Unless, of course, they are xAI or Meta which I’d rather see destroyed.
The specific company I was considering in this example was GDM, but I see Anthropic as broadly similar and OAI as somewhat worse. That’s why I didn’t name it—there was nothing in my logic that was specific to GDM.
If I put on my pessimist hat, here are the ways where this could increase extinction risk counterfactually:
The work I do winds up being used for capabilities, and advances capabilities more than it advances safety.
The work I do is largely safetywashing or focused on near-term risks that impact company reputation and/or profit, which has a much smaller or negligible effect on extinction risk. This isn’t strictly worse than doing nothing, but my choices aren’t “Do nothing” or “Join a frontier lab”.
I end up getting my epistemics changed, falsely decide that alignment isn’t that hard actually, and then probably end up doing one of the other two points. (Especially re: Point 1, the harder you think alignment is, the less value you should put on frontier company work imo. I can go into more detail on why I think this, if it is non-obvious.)

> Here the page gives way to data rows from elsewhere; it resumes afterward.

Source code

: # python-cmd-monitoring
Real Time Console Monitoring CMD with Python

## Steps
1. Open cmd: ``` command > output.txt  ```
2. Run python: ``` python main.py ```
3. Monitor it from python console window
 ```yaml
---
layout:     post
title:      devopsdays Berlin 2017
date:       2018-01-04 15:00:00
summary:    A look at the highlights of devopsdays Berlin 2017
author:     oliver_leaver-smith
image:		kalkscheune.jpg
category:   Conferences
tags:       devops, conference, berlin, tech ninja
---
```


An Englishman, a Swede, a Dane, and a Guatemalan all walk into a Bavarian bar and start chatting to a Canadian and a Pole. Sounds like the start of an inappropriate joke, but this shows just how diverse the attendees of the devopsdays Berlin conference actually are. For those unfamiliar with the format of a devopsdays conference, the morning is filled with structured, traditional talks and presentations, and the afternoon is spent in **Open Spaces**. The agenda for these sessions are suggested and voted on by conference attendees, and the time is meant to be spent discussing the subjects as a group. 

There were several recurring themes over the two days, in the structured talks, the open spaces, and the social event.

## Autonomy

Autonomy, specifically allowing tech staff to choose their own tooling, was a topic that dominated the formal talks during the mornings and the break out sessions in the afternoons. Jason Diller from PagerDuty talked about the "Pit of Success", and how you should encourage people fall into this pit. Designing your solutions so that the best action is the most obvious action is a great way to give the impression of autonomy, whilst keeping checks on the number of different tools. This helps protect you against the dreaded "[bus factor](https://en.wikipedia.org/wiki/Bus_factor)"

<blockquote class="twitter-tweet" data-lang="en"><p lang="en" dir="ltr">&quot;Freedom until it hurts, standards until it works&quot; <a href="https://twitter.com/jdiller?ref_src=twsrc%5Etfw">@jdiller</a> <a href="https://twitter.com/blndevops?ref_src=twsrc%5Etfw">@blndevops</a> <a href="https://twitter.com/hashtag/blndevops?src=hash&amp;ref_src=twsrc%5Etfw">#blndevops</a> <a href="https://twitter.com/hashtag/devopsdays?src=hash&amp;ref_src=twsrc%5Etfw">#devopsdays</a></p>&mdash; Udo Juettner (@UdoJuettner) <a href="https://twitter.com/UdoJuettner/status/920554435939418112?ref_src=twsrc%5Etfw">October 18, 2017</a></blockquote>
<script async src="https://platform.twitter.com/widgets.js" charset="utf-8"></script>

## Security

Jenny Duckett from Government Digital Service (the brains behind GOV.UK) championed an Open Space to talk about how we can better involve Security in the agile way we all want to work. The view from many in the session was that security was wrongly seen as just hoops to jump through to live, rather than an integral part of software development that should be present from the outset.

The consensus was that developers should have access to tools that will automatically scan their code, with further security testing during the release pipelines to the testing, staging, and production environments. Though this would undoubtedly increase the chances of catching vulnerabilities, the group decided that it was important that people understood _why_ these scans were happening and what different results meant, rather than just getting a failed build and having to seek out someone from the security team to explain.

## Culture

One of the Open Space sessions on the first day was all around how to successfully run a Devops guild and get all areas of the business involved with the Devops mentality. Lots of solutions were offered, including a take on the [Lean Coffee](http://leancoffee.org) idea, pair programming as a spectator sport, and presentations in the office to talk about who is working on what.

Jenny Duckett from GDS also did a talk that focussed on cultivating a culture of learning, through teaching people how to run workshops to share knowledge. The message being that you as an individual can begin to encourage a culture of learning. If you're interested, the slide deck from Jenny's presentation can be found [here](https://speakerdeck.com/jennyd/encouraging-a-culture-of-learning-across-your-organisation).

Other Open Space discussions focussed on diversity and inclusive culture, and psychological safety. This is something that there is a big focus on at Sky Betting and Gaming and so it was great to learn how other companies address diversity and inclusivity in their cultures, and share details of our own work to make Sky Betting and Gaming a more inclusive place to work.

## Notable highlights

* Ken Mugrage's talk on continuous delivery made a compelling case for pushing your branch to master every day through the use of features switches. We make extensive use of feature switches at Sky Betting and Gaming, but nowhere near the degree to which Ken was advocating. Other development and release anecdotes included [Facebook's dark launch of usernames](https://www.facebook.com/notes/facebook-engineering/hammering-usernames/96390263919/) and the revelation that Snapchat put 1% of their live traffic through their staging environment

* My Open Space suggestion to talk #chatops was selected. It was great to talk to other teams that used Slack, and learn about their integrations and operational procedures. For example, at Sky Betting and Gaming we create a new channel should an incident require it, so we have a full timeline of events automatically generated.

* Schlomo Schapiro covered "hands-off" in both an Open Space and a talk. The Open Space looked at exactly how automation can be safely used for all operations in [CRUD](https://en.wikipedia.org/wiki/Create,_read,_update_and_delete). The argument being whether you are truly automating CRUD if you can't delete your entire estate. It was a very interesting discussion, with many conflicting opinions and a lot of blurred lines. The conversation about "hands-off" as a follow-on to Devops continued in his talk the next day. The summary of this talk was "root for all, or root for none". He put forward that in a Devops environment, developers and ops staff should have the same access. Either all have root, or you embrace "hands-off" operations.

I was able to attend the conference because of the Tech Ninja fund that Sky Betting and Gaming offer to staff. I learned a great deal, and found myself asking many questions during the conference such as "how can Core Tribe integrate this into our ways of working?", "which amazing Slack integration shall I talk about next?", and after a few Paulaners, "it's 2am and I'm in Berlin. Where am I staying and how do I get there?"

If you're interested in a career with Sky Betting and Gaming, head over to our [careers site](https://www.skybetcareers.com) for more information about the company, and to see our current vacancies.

By contrast, the counterfactual thing I could do is to potentially do other useful work that might reduce extinction risk more. My alternate path, which is the one I currently estimate I’m very likely to take (just waiting on security clearance) is to join the new Australian AISI and try to shape their research direction in a way that helps with extinction risk. The expected value of this is well above zero in my book, so it’s not just enough to avoid increasing extinction risk. I also have to decrease extinction risk more at a frontier lab than anywhere else I could otherwise be working.
And since that’s really hard to calculate, it’s easy to wind up doing the things that follow money and status gradients as long as they have a plausible path to impact. Committing to giving away any extra money is a good way of taking away one of those incentives. The money could do a lot of good if donated, but that’s an abstract good, it doesn’t emotionally move me in the way that a large salary clearly does. I don’t endorse this and I am not proud of this, but it would be far worse if I denied it to myself.
To state the obvious (but that I don’t think you stated explicitly so far): If your judgment is that there are money-bottlenecked initiatives that you could un-bottleneck with an amount like $[GDM AI safety minus Oz AISI] (and that likely will be un-bottlenecked if you don’t do this), and your estimated counterfactual impact is comparable in both cases, this might tip the decision strongly in favor of GDM AI safety.